--- Records for the exercise ---

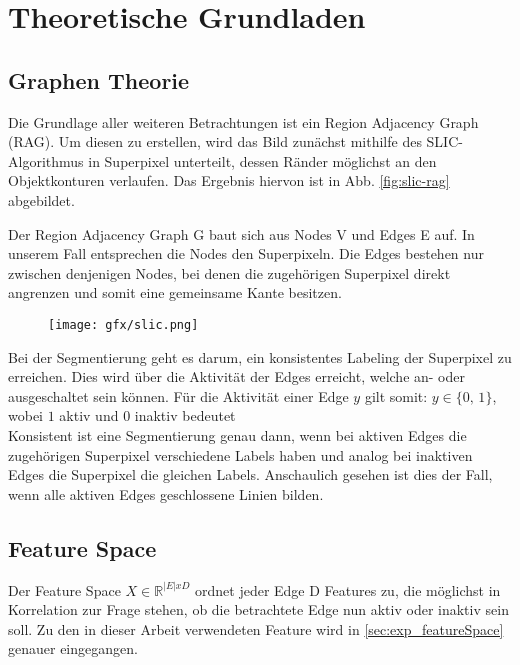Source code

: \chapter{Theoretische Grundladen}\label{ch:theoretischeGrundlagen}
\section{Graphen Theorie}\label{sec:graphTheory}

Die Grundlage aller weiteren Betrachtungen ist ein Region Adjacency Graph (RAG). Um diesen zu erstellen, wird das Bild zunächst mithilfe des SLIC-Algorithmus \cite{slic} in Superpixel unterteilt, dessen Ränder möglichst an den Objektkonturen verlaufen. Das Ergebnis hiervon ist in Abb. \ref{fig:slic-rag} abgebildet. 

Der Region Adjacency Graph G baut sich aus Nodes V und Edges E auf. In unserem Fall entsprechen die Nodes den Superpixeln. Die Edges bestehen nur zwischen denjenigen Nodes, bei denen die zugehörigen Superpixel direkt angrenzen und somit eine gemeinsame Kante besitzen. 

\begin{figure}[H]
	{\texttt{[image: gfx/slic.png]}}
\end{figure}
\label{fig:slic-rag}

\vspace{0.5cm}


Bei der Segmentierung geht es darum, ein konsistentes Labeling der Superpixel zu erreichen. Dies wird über die Aktivität der Edges erreicht, welche an- oder ausgeschaltet sein können. Für die Aktivität einer Edge $y$ gilt somit: $y \in \{\text{0, 1}\}$, wobei $1$ aktiv und 0 inaktiv bedeutet \\
Konsistent ist eine Segmentierung genau dann, wenn bei aktiven Edges die zugehörigen Superpixel verschiedene Labels haben und analog bei inaktiven Edges die Superpixel die gleichen Labels. Anschaulich gesehen ist dies der Fall, wenn alle aktiven Edges geschlossene Linien bilden.


\section{Feature Space}\label{sec:featureSpace}

Der Feature Space $X \in \mathbb{R}^{|E|xD}$ ordnet jeder Edge D Features zu, die möglichst in Korrelation zur Frage stehen, ob die betrachtete Edge nun aktiv oder inaktiv sein soll. Zu den in dieser Arbeit verwendeten Feature wird in \ref{sec:exp_featureSpace} genauer eingegangen.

---

Work to complete: What lines in the data above contain the word "section"? Show them all.

Answer area:
\section{Graphen Theorie}\label{sec:graphTheory}
\section{Feature Space}\label{sec:featureSpace}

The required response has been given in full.